Thursday, December 3, 2009

Looking back over the 3 mandalas it is obvious to me that this is the one I did before going to sleep. Even though I was in bed and ready for sleep my mind was still going a mile a minute. I was thinking, thinking, thinking......
The intellectual aspect of this mandala is very obvious to me. This style of art work is not usually what I'm drawn to just because of the heavy intellectual component. But it was also very interesting to see how my mind can make up images depending on my state of mind.
It was easier than I thought it would be to wake up at 3:30 a.m. to do this mandala. I was very surprised as to the image that came out. Even though I was technically 'awake' it became very clear to me that some other part of my consciousness was operating. My waking mind was just the vehicle for whatever was going on.

I remember mostly waking up and feeling grateful as I made this mandala. Grateful to be at JFKU, grateful to be in this class, grateful to be back after the Thanksgiving break. And I remembered feeling the same feeling I had after the 3 week summer break; a great relief to be back in school. It is some kind of anchor for me; some kind of validation for a reality that is so hard to find in my everyday world. Again and again I remind myself that I need to cultivate that in my life more. I think that I am not sure how to sometimes.
Before leaving class last nite I talked to Robbyn about doing my mandalas and she affirmed that it would be a good nite to do it since it was a full moon. It was so nice to talk to Robbyn and have this understanding about the full moon without having to go into explanations or justifications. We have a shared knowledge about the moon being full and the significance of that. It is almost like speaking another language or being in a secret club. I realize that I hunger for that kind of reality more than I let on to myself.

3 Mandalas

As I woke up, I resisted the temptation to grab a cup of coffee before I did my waking mandala.

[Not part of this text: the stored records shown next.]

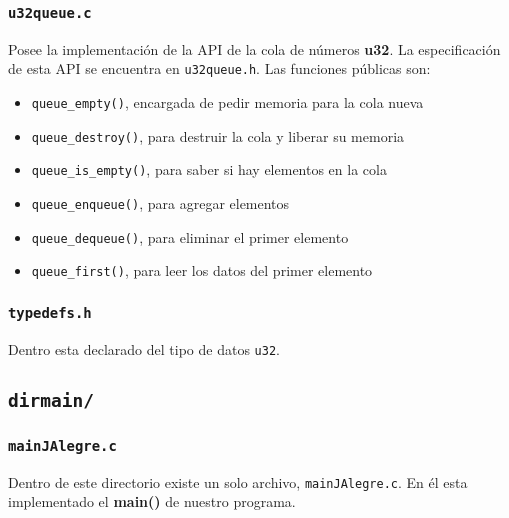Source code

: \documentclass[11pt]{article}   	%
\begin{document}
\subsubsection{\texttt{u32queue.c}}
Posee la implementación de la API de la cola de números \textbf{u32}.
La especificación de esta API se encuentra en \texttt{u32queue.h}.
Las funciones públicas son:

\begin{itemize}
\item \texttt{queue\_empty()}, encargada de pedir memoria para la cola nueva 
\item \texttt{queue\_destroy()}, para destruir la cola y liberar su memoria
\item \texttt{queue\_is\_empty()}, para saber si hay elementos en la cola
\item \texttt{queue\_enqueue()}, para agregar elementos
\item \texttt{queue\_dequeue()}, para eliminar el primer elemento
\item \texttt{queue\_first()}, para leer los datos del primer elemento
\end{itemize}

\subsubsection{\texttt{typedefs.h}}
Dentro esta declarado del tipo de datos \texttt{u32}.

\subsection{\texttt{dirmain/}}
\subsubsection{\texttt{mainJAlegre.c}}
Dentro de este directorio existe un solo archivo, \texttt{mainJAlegre.c}. En él esta implementado el
\textbf{main()} de nuestro programa. 
\end{document}
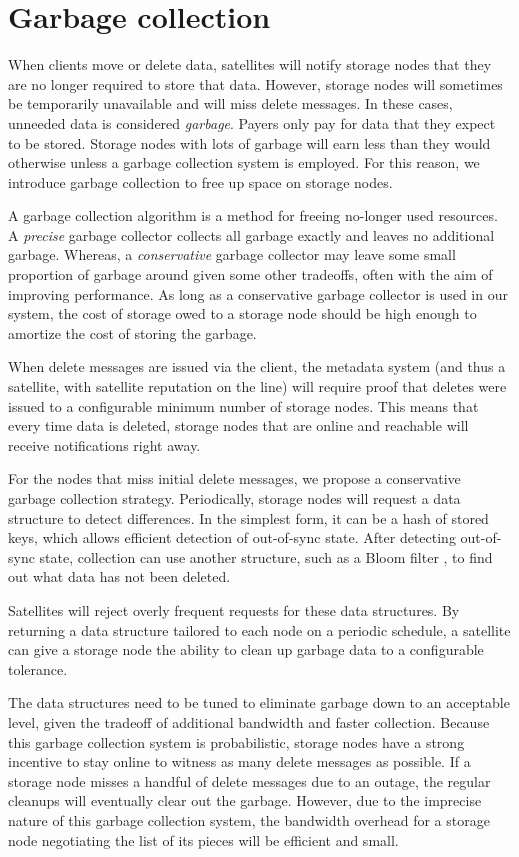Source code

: \documentclass[11pt,fleqn,openany]{book}
\begin{document}
\section{Garbage collection}\label{sec:garbage-collection}

When clients move or delete data, satellites will notify storage nodes
that they are no longer required to store that data. However,
storage nodes will sometimes be temporarily unavailable and will miss delete
messages. In these cases, unneeded data is considered
{\em garbage}. Payers only pay for data that they expect to be stored. Storage
nodes with lots of garbage will earn less than they would
otherwise unless a garbage collection system is employed. For this reason, we
introduce garbage collection to free up space on storage nodes.

A garbage collection algorithm is a method for freeing no-longer used resources.
A {\em precise} garbage collector collects all garbage exactly and
leaves no additional garbage. Whereas, a {\em conservative} garbage collector may
leave some small proportion of garbage around given some other tradeoffs,
often with the aim of improving performance.
As long as a conservative garbage collector is used in our system, the cost of
storage owed to a storage node should be high enough to amortize the cost of
storing the garbage.

When delete messages are issued via the client, the metadata system (and thus a
satellite, with satellite reputation on the line) will require proof that
deletes were issued to a configurable minimum number of storage nodes.
This means that every time
data is deleted, storage nodes that are online and reachable will receive
notifications right away.

For the nodes that miss initial delete messages, we propose a conservative
garbage collection strategy. Periodically, storage nodes will request
a data structure to detect differences. In the simplest form, it can be a hash
of stored keys, which allows efficient detection of out-of-sync state. After
detecting out-of-sync state, collection can use another structure, such as a
Bloom filter \cite{bloom-filter}, to find out what data has not been
deleted.

Satellites will reject overly frequent requests for these data structures.
By returning a data
structure tailored to each node on a periodic schedule, a satellite can give a
storage node the ability to clean up garbage data to a configurable tolerance.

The data structures need to be tuned to eliminate garbage down to an acceptable
level, given the tradeoff of additional bandwidth and faster collection.
Because this garbage collection system is probabilistic, storage nodes have a
strong incentive to stay online to witness as many delete messages as possible.
If a storage node misses a handful of delete messages due to an outage, the
regular cleanups will eventually clear out the garbage.
However, due to the imprecise nature of this garbage collection
system, the
bandwidth overhead for a storage node negotiating the list of its pieces
will be efficient and small.
\end{document}
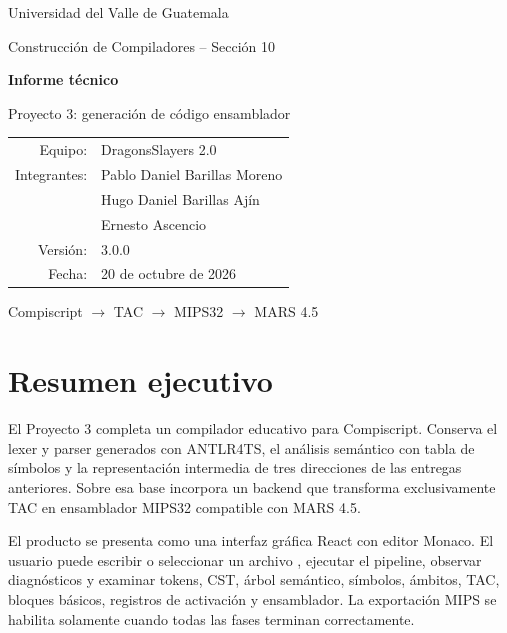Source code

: \documentclass[11pt,letterpaper,oneside]{report}
\newcommand{\archivo}[1]{\texttt{\detokenize{#1}}}
\begin{document}
\begin{titlepage}
  \pagecolor{crema}\color{negro}
  \centering
  \vspace*{1.5cm}
  {\Large Universidad del Valle de Guatemala\par}
  \vspace{0.4cm}
  {\large Construcci\'on de Compiladores -- Secci\'on 10\par}
  \vspace{2cm}
  \vspace{1.4cm}

  {\Huge\bfseries Informe t\'ecnico\par}
  \vspace{0.3cm}
  {\LARGE Proyecto 3: generaci\'on de c\'odigo ensamblador\par}
  \vfill
  \begin{tabular}{rl}
    Equipo: & DragonsSlayers 2.0\\
    Integrantes: & Pablo Daniel Barillas Moreno\\
                 & Hugo Daniel Barillas Aj\'in\\
                 & Ernesto Ascencio\\
    Versi\'on: & 3.0.0\\
    Fecha: & 20 de octubre de 2026
  \end{tabular}
  \vfill
  {\large Compiscript $\rightarrow$ TAC $\rightarrow$ MIPS32 $\rightarrow$ MARS 4.5\par}
\end{titlepage}
\nopagecolor

\tableofcontents

\chapter{Resumen ejecutivo}

El Proyecto 3 completa un compilador educativo para Compiscript. Conserva el lexer y parser generados con ANTLR4TS, el an\'alisis sem\'antico con tabla de s\'imbolos y la representaci\'on intermedia de tres direcciones de las entregas anteriores. Sobre esa base incorpora un backend que transforma exclusivamente TAC en ensamblador MIPS32 compatible con MARS 4.5.

El producto se presenta como una interfaz gr\'afica React con editor Monaco. El usuario puede escribir o seleccionar un archivo \archivo{.cps}, ejecutar el pipeline, observar diagn\'osticos y examinar tokens, CST, \'arbol sem\'antico, s\'imbolos, \'ambitos, TAC, bloques b\'asicos, registros de activaci\'on y ensamblador. La exportaci\'on MIPS se habilita solamente cuando todas las fases terminan correctamente.
\end{document}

I wanted to stay with my state of mind as much as possible. I knew that if I even got out of bed and started my morning routine that it would influence my mandala. This was not about routine. This was about the mind just waking and I was curious and I wanted to find out what it was about.
I was surprised at how easily I fell into making my mandala and how easily I became unconcerned by the concept of time. I am usually racing with time in the morning, but today I took just a few moments to be present with this process. An image of water with strong quiet waves filled my mind. I realized that my mind had 'settled' with the sleep that I had had. And the flurry of activity at 3:30 a.m. had subsided. It was a tangible example of what sleep does to my mind, for my mind and therefore for my body as well. It was a reminder of what an important tool it is. It was also great investigating the different times and the mood that each held. The first waking mood was calm, peaceful, recharged and open.

Tuesday, December 1, 2009

SACRED SPACES/SACRED CORNERS
















For as long as I can remember I have collected things. There were the usual seashells from Ocean Beach along with polished beach glass and black stones that looked much prettier when they were wet from the ocean water.
As I got a little older I graduated to forest like things; gold and red maple leaves that littered the ground in GG Park, twigs with green moss growing on them, more rocks, feathers and of course flowers.
Still maturing, I started to boldly incorporate small plastic toys, brightly colored anything, broken glass, found objects, junk store finds, and lace that someone else's grandmother made.
For years I did this. Not knowing what compelled me to pick up some shiny object from the street that everyone else easily passed by. Once I found a great treasure; a wooden box and in it a notebook that was half burned. The spiral binding was still intact. It stayed in the corner of my room for a couple of years. Someone else's dreams-memories-confessions half burned away waiting to be either disposed of or made into art. I finally did throw it away and wondered why I had kept it for so long......
Now I collect more than ever; a friends heart shaped doggie treats, a broken skull and cross earring that's been run over several times, bright orange crepe paper that the thanksgiving flowers were wrapped in, old poetry books, magazines....the list is endless. I collect now with a fervor and intention that was lacking earlier. Now everything that I am drawn to has some small spark of meaning, some small intention as it whispers for me to pick it up. Now everything has the possibility of something more than just itself for now it will be mixed, combined and married to some other finds.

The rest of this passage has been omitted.